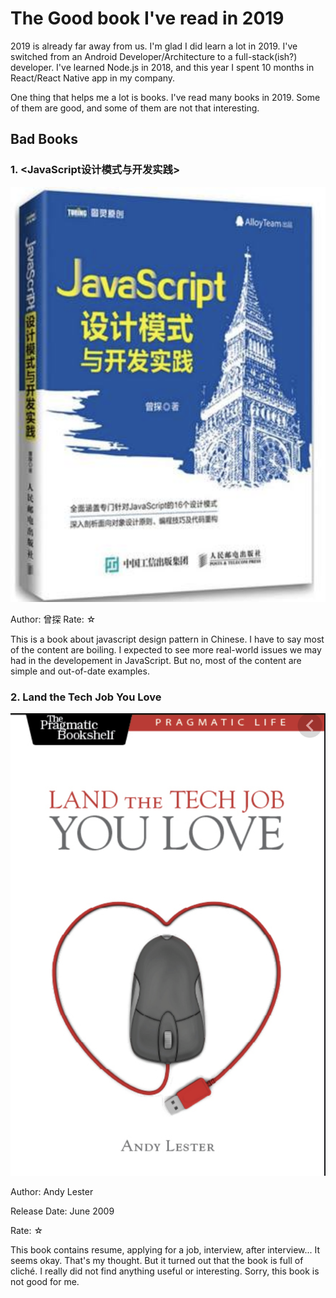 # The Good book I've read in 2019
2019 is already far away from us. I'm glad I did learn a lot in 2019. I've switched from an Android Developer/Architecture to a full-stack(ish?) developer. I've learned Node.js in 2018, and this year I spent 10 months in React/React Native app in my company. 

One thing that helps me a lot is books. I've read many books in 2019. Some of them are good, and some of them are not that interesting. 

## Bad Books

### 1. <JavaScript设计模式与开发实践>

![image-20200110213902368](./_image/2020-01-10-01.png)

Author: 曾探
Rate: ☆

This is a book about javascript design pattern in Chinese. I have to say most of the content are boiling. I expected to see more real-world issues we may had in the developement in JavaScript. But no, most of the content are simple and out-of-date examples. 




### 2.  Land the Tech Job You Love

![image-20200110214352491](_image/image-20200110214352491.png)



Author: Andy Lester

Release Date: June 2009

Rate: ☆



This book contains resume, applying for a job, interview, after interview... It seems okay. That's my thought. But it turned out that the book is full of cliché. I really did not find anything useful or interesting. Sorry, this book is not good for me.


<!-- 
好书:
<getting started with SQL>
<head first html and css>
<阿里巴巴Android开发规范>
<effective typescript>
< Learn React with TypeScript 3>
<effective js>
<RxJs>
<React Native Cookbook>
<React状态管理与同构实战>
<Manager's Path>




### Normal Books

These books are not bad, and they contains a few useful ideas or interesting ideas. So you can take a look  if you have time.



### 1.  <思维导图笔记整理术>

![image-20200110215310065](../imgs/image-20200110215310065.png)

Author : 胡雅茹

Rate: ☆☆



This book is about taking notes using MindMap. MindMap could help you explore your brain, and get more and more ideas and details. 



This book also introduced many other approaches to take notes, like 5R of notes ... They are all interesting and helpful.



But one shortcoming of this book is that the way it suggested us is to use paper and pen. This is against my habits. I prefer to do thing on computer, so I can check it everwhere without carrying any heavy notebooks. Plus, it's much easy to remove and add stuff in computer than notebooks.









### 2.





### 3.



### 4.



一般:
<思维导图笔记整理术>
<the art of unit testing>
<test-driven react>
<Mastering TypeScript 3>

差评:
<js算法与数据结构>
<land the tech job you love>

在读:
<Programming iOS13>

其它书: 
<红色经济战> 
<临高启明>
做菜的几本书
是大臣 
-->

• • • •

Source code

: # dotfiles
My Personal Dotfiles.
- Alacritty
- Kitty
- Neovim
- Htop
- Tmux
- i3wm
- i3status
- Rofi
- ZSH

• • • •

The problem: From the material above, output only the span of lines that starts at the one containing "# The Good book I've read in 2019" and finishes at the one containing "### 1. <JavaScript设计模式与开发实践>", word for word and free of pictures.

Worked solution:
 # The Good book I've read in 2019
2019 is already far away from us. I'm glad I did learn a lot in 2019. I've switched from an Android Developer/Architecture to a full-stack(ish?) developer. I've learned Node.js in 2018, and this year I spent 10 months in React/React Native app in my company. 

One thing that helps me a lot is books. I've read many books in 2019. Some of them are good, and some of them are not that interesting. 

## Bad Books

### 1. <JavaScript设计模式与开发实践>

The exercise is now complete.